Uber Expands Into Travel With Hotel Bookings and a Bigger Push to Become an Everyday Super App

Uber is adding hotel bookings, vacation rentals, travel planning tools, and new in-app services as it pushes deeper into travel and strengthens the case for Uber One membership.

By Laura Mitchell | Edited by Yuliya Karotkaya Published:
Uber Expands Into Travel With Hotel Bookings and a Bigger Push to Become an Everyday Super App
Uber is expanding from rides and delivery into hotel booking and trip planning as it pushes to become a broader travel and lifestyle platform. Photo: Uber

Uber is making one of its clearest moves yet beyond rides and food delivery, using travel as the next major layer in its ambition to become an “everything app.” At its latest product event, the company unveiled hotel bookings inside the Uber app, a broader travel mode, and a series of concierge-like features meant to keep more of the traveler journey inside one platform. The center of the push is a new partnership with Expedia Group that brings hotel inventory into Uber and, in return, will bring Uber rides into Expedia.

The hotel booking feature is launching first in the United States and gives users access to more than 700,000 properties through Expedia’s supply. Later this year, vacation rentals from Vrbo will also be added. For Uber, this is not simply a new booking tab. It is an attempt to insert itself into a much bigger share of consumer travel spending, especially at a moment when travelers are looking to simplify planning and reduce the number of apps they use across one trip. Uber is betting that the more pieces of travel it can connect, the more valuable the app becomes.

The commercial logic is closely tied to Uber One, the company’s subscription program. Uber says members will receive 10% back in Uber One credits on hotel bookings, along with at least 20% off a rotating list of more than 10,000 hotels.
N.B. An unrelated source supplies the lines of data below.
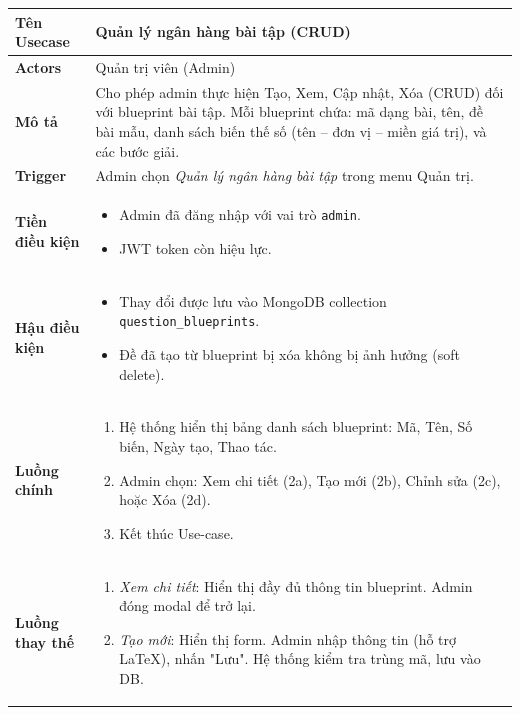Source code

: \begin{longtable}{|p{}|p{}|}
\hline
\textbf{Tên Usecase} & \textbf{Quản lý ngân hàng bài tập (CRUD)} \\
\hline
\textbf{Actors} & Quản trị viên (Admin) \\
\hline
\textbf{Mô tả} & 
Cho phép admin thực hiện Tạo, Xem, Cập nhật, Xóa (CRUD) đối với blueprint bài tập. Mỗi blueprint chứa: mã dạng bài, tên, đề bài mẫu, danh sách biến thế số (tên – đơn vị – miền giá trị), và các bước giải. \\
\hline
\textbf{Trigger} & Admin chọn \textit{Quản lý ngân hàng bài tập} trong menu Quản trị. \\
\hline
\textbf{Tiền điều kiện} & 
\vspace{-\baselineskip}
\begin{itemize}[topsep=2pt, itemsep=0pt]
    \item Admin đã đăng nhập với vai trò \texttt{admin}.
    \item JWT token còn hiệu lực.
\end{itemize} \\
\hline
\textbf{Hậu điều kiện} & 
\vspace{-\baselineskip}
\begin{itemize}[topsep=2pt, itemsep=0pt]
    \item Thay đổi được lưu vào MongoDB collection \texttt{question\_blueprints}.
    \item Đề đã tạo từ blueprint bị xóa không bị ảnh hưởng (soft delete).
\end{itemize} \\
\hline
\textbf{Luồng chính} &
\vspace{-\baselineskip}
\begin{enumerate}[topsep=2pt, itemsep=0pt]
    \item Hệ thống hiển thị bảng danh sách blueprint: Mã, Tên, Số biến, Ngày tạo, Thao tác.
    \item Admin chọn: Xem chi tiết (2a), Tạo mới (2b), Chỉnh sửa (2c), hoặc Xóa (2d).
    \item Kết thúc Use-case.
\end{enumerate} \\
\hline
\textbf{Luồng thay thế} &
\vspace{-\baselineskip}
\begin{enumerate}[topsep=2pt, itemsep=0pt]
    \item[2a.] \textit{Xem chi tiết}: Hiển thị đầy đủ thông tin blueprint. Admin đóng modal để trở lại.
    \item[2b.] \textit{Tạo mới}: Hiển thị form. Admin nhập thông tin (hỗ trợ LaTeX), nhấn "Lưu". Hệ thống kiểm tra trùng mã, lưu vào DB.

\end{enumerate}
\end{longtable}
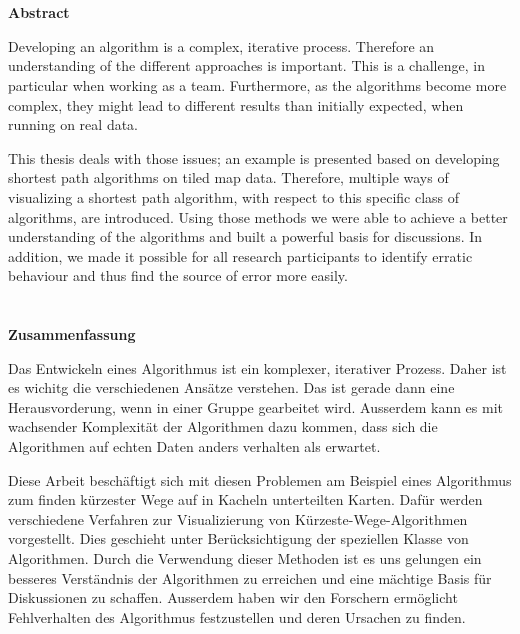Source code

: \chapter*{}
\thispagestyle{empty}

\begin{center}
    \large \textbf{Abstract}
\end{center}

Developing an algorithm is a complex, iterative process.
Therefore an understanding of the different approaches is important.
This is a challenge, in particular when working as a team.
Furthermore, as the algorithms become more complex, they might lead to different results than initially expected, when running on real data.

This thesis deals with those issues; an example is presented based on developing shortest path algorithms on tiled map data.
Therefore, multiple ways of visualizing a shortest path algorithm, with respect to this specific class of algorithms, are introduced.
Using those methods we were able to achieve a better understanding of the algorithms and built a powerful basis for discussions.
In addition, we made it possible for all research participants to identify erratic behaviour and thus find the source of error more easily.

\chapter*{}
\thispagestyle{empty}

\begin{center}
    \large \textbf{Zusammenfassung}
\end{center}

Das Entwickeln eines Algorithmus ist ein komplexer, iterativer Prozess.
Daher ist es wichitg die verschiedenen Ansätze verstehen.
Das ist gerade dann eine Herausvorderung, wenn in einer Gruppe gearbeitet wird.
Ausserdem kann es mit wachsender Komplexität der Algorithmen dazu kommen, dass sich die Algorithmen auf echten Daten anders verhalten als erwartet.

Diese Arbeit beschäftigt sich mit diesen Problemen am Beispiel eines Algorithmus zum finden kürzester Wege auf in Kacheln unterteilten Karten.
Dafür werden verschiedene Verfahren zur Visualizierung von Kürzeste-Wege-Algorithmen vorgestellt.
Dies geschieht unter Berücksichtigung der speziellen Klasse von Algorithmen.
Durch die Verwendung dieser Methoden ist es uns gelungen ein besseres Verständnis der Algorithmen zu erreichen und eine mächtige Basis für Diskussionen zu schaffen.
Ausserdem haben wir den Forschern ermöglicht Fehlverhalten des Algorithmus festzustellen und deren Ursachen zu finden.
That makes the travel expansion not just a product story, but also a loyalty and recurring-revenue strategy. Uber One has already become a major priority for the company because subscribers are more likely to keep using multiple services across rides, delivery, grocery, and now travel.

Travel Becomes Another Layer in Uber’s Platform Strategy

The new travel features go beyond hotel bookings. Uber introduced Travel Mode, a new in-app experience designed to act more like a travel concierge. It includes local recommendations, tourist highlights, OpenTable reservations, food delivery to hotels, and help with forgotten essentials such as chargers or toiletries. The goal is to reduce friction across the trip by letting users arrange transport, meals, and practical needs from the same place.

Uber also says its international proposition is becoming more integrated. Uber One International will now let members earn credits globally on rides while still receiving benefits such as zero delivery fees where applicable. The credits earned abroad can be used later, including on the airport ride home. This is a small feature on the surface, but it reinforces Uber’s larger argument that membership should travel with the user.

The partnership also works both ways. Starting in June, Uber rides will begin appearing directly inside the Expedia app, with push notifications prompting travelers to book discounted Uber rides around hotel check-in dates. That creates a tighter ecosystem between lodging and local mobility, two categories that have often remained separate in digital travel.

Why This Matters for the Travel Industry

The bigger significance is that Uber is no longer content to be a transport layer sitting next to travel. It wants to become part of the booking journey itself. That puts the company in closer competition not only with other mobility and delivery platforms, but also with online travel players that have historically owned accommodation planning and broader itinerary decisions.

Uber is also packaging this expansion with assistant-style tools such as Voice Bookings, which let users book rides through conversational prompts, and One Search, which combines results for places, food, and products across the platform. Together, these features point toward a future in which Uber wants to be less transactional and more ambient – an app that follows the traveler across multiple needs rather than waiting to be opened for one task at a time.

For now, the most immediate impact is practical: users can book hotels inside Uber and expect more trip-related services to follow. But strategically, this is Uber trying to redefine what travel convenience looks like in an app economy that increasingly rewards platforms able to connect movement, commerce, and loyalty in one place.